The other day, Cleveland.com ran a story — well, it was really more of a podcast recap, which I suppose is one of the things that qualify as a story these days — with the headline: ‘They have to get the coach right’: Why the Browns’ twin mission could finally end their misery.

The quote in the headline sounds like it might have come from an official Browns’ source, but it did not. It came from Orange and Brown talk host Dan Labbe. I guess that’s the name of the podcast. The full quote is as follows.

“Get head coach, get quarterback, and the rest can fall into place.”

Well, actually, the full-full quote is this:

“Get head coach, get quarterback, and the rest can fall into place. And who knows, maybe 19 years from now, we’ll still be talking about the same guy running the Cleveland Browns.”

Nineteen years? You think the Cleveland Browns are going to hire a coach they’re going to keep for NINETEEN YEARS? I mean, knowing this organization, you’d have to say the odds are against them hiring a coach they’re going to keep for nineteen months.

But, OK, let’s cut Dan a break — he’s only trying to make a point: The Browns need to get this coaching thing right, and then they need to get the quarterback thing right, and that’s the only way they’re going to escape the 25-plus-year malaise that has haunted the team and the city.

That seems to make sense.

That’s the core argument of pretty much every sports talk show on earth. Gotta get the coach right! Gotta get the star right!

Only, in my view, it’s entirely wrong.

I’m going to say something that will sound ridiculous. It probably is ridiculous. But in my view doesn’t matter at all who they hire as coach. I’m serious. It also doesn’t matter at all who they end up betting on as quarterback. Again, I’m serious. I mean, OK, I’m exaggerating a little when I say it doesn’t matter “at all,” — they can’t hire, I don’t know, Natalie Portman as coach and draft me as quarterback and expect that to work (though it would be great fun; I love Natalie Portman).

But assuming they hire a qualified coach, as they surely will, and draft a highly rated quarterback, as they surely will, it doesn’t matter if they “get it right.”

No, what matters — the REAL way for the Browns or any terrible team to escape the malaise — is to build an organization that is geared to winning.

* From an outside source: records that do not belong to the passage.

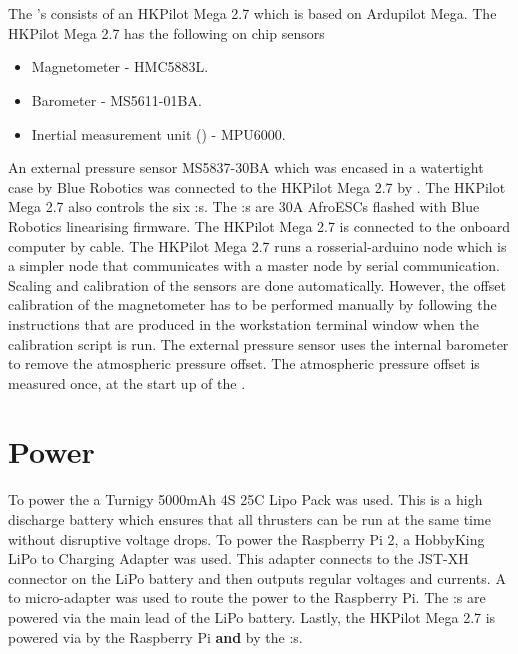 \section{\abbrROV \abbrIO}
The \abbrROV's \abbrIO consists of an HKPilot Mega 2.7 which is based on Ardupilot Mega. The HKPilot Mega 2.7 has the following on chip sensors
\begin{itemize}
    \item Magnetometer - HMC5883L.
    \item Barometer - MS5611-01BA.
    \item Inertial measurement unit (\abbrIMU) - MPU6000.
\end{itemize}
An external pressure sensor MS5837-30BA which was encased in a watertight case by Blue Robotics was connected to the HKPilot Mega 2.7 by \abbrIC.
The HKPilot Mega 2.7 also controls the six \abbrESC:s. The \abbrESC:s are 30A AfroESCs flashed with Blue Robotics linearising firmware. The HKPilot Mega 2.7 is connected to the onboard computer by \abbrUSB cable. The HKPilot Mega 2.7 runs a rosserial-arduino node which is a simpler \abbrROS node that communicates with a master node by serial communication. Scaling and calibration of the sensors are done automatically. However, the offset calibration of the magnetometer has to be performed manually by following the instructions that are produced in the workstation terminal window when the calibration script is run. The external pressure sensor uses the internal barometer to remove the atmospheric pressure offset. The atmospheric pressure offset is measured once, at the start up of the \abbrROV.

\section{Power}
To power the \abbrROV a Turnigy 5000mAh 4S 25C Lipo Pack was used. This is a high discharge battery which ensures that all thrusters can be run at the same time without disruptive voltage drops.
To power the Raspberry Pi 2, a HobbyKing LiPo to \abbrUSB Charging Adapter was used. This adapter connects to the JST-XH connector on the LiPo battery and then outputs regular \abbrUSB voltages and currents. A \abbrUSB to micro-\abbrUSB adapter was used to route the power to the Raspberry Pi. 
The \abbrESC:s are powered via the main lead of the LiPo battery. Lastly, the HKPilot Mega 2.7 is powered via \abbrUSB by the Raspberry Pi \textbf{and} by the \abbrESC:s.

An organization set up to make smart decisions, avoid groupthink, challenge conventions, reject panic, stay true to itself, and learn from its many mistakes. That’s not a “right guy” issue.

You think John Harbaugh succeeded in Baltimore for that long because he was the “right guy?” You think Ben Roethlisberger had a 165-81 record in Pittsburgh because he was “the right quarterback?”

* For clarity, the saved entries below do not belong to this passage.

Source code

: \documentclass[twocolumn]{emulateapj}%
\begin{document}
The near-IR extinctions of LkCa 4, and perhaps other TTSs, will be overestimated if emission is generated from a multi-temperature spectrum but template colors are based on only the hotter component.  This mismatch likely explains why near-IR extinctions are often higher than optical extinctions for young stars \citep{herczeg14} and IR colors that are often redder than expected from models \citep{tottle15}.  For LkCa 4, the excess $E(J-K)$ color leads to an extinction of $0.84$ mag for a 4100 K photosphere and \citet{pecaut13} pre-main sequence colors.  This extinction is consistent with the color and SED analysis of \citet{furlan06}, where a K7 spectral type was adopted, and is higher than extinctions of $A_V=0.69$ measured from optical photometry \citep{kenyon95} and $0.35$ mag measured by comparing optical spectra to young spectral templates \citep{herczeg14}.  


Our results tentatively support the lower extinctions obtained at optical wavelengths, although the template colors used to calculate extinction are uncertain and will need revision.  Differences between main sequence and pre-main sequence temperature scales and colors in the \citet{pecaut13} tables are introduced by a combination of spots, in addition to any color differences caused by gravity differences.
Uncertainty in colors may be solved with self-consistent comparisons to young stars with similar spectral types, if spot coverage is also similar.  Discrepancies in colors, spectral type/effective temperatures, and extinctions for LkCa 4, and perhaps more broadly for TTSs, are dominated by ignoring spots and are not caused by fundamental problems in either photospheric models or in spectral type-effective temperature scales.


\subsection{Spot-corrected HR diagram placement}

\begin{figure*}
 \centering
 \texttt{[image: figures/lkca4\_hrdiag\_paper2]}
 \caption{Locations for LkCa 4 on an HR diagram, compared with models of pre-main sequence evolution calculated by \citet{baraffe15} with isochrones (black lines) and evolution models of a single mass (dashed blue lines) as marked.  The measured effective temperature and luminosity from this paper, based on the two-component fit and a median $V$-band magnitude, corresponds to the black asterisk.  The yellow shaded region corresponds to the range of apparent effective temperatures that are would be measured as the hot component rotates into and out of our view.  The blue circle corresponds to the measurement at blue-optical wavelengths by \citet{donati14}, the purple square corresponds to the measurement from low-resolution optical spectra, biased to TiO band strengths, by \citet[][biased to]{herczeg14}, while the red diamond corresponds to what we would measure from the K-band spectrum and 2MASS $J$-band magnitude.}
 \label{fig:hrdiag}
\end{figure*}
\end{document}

I don’t. I think if John Harbaugh had been hired by the Browns in 2008 instead of the Ravens, it’s more likely than not that he would have joined Romeo Crennel, Eric Mangini, Pat Shurmur, Hue Jackson, whatever that guy after Hue Jackson was named, and Kevin Stefanski as a name on the wall of perennial losers.

And if the Browns had drafted Ben Roethlisberger in 2004 — which they absolutely could have done; they took Kellen Winslow Jr. instead — it’s more likely than not that the Browns would still have stunk and Roethlisberger would have followed the same doomed path of Brady Quinn, Brandon Weeden, Colt McCoy, and Johnny Football.

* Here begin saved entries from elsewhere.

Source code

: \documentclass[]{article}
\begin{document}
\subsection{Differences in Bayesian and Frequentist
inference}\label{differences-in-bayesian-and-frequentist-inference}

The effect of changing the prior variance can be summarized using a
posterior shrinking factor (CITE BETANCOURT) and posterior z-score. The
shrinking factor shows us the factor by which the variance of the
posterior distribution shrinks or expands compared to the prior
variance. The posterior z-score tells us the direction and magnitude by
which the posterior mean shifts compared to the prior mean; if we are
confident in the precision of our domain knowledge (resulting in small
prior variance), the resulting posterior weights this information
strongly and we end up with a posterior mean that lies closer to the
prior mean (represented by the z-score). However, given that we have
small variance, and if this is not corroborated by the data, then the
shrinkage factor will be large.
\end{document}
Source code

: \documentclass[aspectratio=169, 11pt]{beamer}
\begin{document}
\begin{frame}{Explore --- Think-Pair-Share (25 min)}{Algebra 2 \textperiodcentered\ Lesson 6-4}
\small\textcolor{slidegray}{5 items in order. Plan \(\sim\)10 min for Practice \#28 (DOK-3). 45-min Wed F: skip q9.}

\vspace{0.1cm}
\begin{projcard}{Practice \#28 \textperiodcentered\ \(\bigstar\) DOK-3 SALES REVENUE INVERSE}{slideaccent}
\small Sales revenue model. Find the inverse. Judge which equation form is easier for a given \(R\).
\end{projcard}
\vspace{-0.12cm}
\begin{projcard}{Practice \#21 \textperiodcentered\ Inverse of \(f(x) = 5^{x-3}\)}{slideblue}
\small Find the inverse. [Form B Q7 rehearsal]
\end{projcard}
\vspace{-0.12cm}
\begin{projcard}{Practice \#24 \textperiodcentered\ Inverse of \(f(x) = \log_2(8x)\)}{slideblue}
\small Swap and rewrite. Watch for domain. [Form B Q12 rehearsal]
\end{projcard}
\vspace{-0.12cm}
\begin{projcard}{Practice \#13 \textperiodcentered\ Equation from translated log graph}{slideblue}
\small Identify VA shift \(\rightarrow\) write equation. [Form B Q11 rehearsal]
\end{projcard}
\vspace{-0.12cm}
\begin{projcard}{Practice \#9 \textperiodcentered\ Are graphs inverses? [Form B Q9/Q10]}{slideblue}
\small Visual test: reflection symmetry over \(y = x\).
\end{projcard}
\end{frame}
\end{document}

I believe if the Browns had drafted Tom Brady, he would not be broadcasting games (which would be better for all of us).

You might disagree. That’s reasonable. You might think the Browns — and all bad teams — are victims of a few poor choices at critical moments. But after watching this particular team closely for all these years — and plenty of other losing clubs too — I’ve come to feel differently about it. I believe the Browns are a broken franchise driven by fear, greed, and panic. That’s what drives me crazy about them. That’s what can’t be fixed with a coach or quarterback, no matter how right they might be.

Let’s go back just a few years, to 2020.

That year, the Browns hired Kevin Stefanski as coach. They already had their chosen quarterback, former No. 1 pick Baker Mayfield. That year, they went 11-5, made the playoffs for the first time in almost 20 years, blasted through the Steelers in the playoffs, and somehow gave the Kansas City Chiefs a game before losing by just five. Stefanski was named coach of the year. Mayfield had a 96 quarterback rating and was on every other commercial. The Browns were the hottest thing in the NFL.

Didn’t they pick right?

Sure, they did. But it didn’t matter because they’re the Browns and they did what the Browns do. They tried to make a national splash by getting Odell Beckham Jr., and that turned into a disaster. They ran into adversity and handled it poorly. They lost a handful of close games. Mayfield tried to play through an injury and wasn’t effective. They finished 8-9.

A good organization would work through it, shut out the criticism, calmly evaluate the team’s strengths and weaknesses, remember what it stands for, and follow its North Star.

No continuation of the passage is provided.